TO DO: Look below and pull out each line with the word "last".

***** DATA EXTRACTS

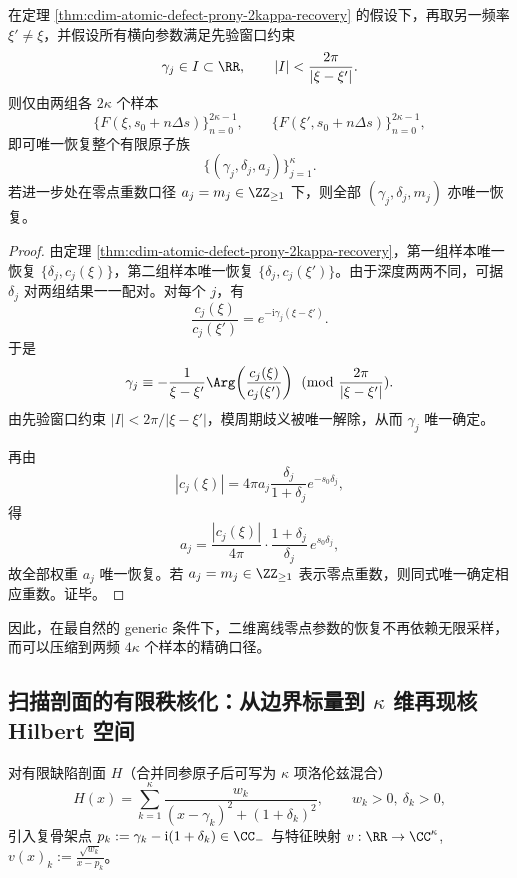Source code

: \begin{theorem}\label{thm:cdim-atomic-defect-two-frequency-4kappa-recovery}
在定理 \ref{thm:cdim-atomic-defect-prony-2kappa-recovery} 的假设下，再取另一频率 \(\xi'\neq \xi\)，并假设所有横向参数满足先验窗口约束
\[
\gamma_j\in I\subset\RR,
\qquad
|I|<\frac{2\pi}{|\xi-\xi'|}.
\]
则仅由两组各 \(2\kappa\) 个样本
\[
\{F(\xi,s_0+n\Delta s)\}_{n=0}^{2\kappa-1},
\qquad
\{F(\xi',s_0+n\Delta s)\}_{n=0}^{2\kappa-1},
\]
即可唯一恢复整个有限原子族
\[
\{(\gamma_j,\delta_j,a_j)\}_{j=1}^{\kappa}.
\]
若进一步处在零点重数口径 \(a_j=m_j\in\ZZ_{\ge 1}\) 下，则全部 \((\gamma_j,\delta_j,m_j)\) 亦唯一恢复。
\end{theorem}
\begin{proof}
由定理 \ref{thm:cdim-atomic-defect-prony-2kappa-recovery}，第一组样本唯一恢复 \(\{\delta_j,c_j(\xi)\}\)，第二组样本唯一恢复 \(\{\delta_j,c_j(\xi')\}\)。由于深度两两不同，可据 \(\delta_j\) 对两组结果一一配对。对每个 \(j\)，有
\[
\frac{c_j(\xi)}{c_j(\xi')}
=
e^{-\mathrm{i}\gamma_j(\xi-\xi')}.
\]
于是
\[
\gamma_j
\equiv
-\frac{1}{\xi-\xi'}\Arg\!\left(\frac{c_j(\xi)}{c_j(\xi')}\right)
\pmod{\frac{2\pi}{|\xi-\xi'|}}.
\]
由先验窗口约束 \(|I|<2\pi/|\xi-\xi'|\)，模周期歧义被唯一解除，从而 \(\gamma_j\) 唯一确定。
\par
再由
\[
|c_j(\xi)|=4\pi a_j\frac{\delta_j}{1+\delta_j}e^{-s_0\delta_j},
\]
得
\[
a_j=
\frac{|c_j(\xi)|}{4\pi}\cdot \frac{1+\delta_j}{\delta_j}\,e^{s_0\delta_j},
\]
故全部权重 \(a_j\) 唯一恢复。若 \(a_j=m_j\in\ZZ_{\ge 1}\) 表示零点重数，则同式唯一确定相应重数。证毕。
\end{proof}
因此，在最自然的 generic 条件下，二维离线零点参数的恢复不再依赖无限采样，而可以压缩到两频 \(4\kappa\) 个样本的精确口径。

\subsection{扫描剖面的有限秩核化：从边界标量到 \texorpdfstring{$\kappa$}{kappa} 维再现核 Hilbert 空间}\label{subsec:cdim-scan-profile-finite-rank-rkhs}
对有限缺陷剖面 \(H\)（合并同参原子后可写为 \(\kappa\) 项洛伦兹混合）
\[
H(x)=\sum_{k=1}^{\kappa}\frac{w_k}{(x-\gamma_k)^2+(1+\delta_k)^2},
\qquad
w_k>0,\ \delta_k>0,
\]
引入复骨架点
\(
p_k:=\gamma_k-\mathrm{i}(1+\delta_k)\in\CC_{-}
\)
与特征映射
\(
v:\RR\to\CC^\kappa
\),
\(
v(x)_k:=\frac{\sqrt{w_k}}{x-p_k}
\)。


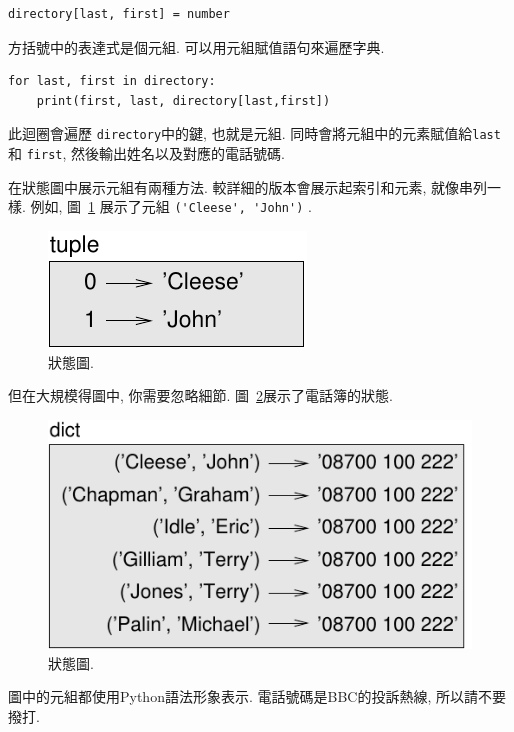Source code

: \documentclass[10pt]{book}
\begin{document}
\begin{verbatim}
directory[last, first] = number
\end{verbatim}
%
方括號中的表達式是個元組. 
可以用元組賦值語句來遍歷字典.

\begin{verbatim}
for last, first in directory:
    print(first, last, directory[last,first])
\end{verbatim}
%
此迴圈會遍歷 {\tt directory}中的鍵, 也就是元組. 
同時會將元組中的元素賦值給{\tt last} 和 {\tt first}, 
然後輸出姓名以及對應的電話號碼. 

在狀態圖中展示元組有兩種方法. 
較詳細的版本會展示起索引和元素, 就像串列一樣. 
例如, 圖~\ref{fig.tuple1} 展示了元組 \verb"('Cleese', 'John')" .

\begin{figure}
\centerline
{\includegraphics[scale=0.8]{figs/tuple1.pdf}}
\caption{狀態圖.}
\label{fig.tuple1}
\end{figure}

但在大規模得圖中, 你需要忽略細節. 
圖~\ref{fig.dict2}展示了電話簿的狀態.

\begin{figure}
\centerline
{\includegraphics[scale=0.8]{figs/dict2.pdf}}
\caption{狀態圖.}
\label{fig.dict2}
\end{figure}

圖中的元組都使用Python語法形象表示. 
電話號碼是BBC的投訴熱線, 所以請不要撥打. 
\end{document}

**********

SOLUTION:
directory[last, first] = number
for last, first in directory:
    print(first, last, directory[last,first])
同時會將元組中的元素賦值給{\tt last} 和 {\tt first}, 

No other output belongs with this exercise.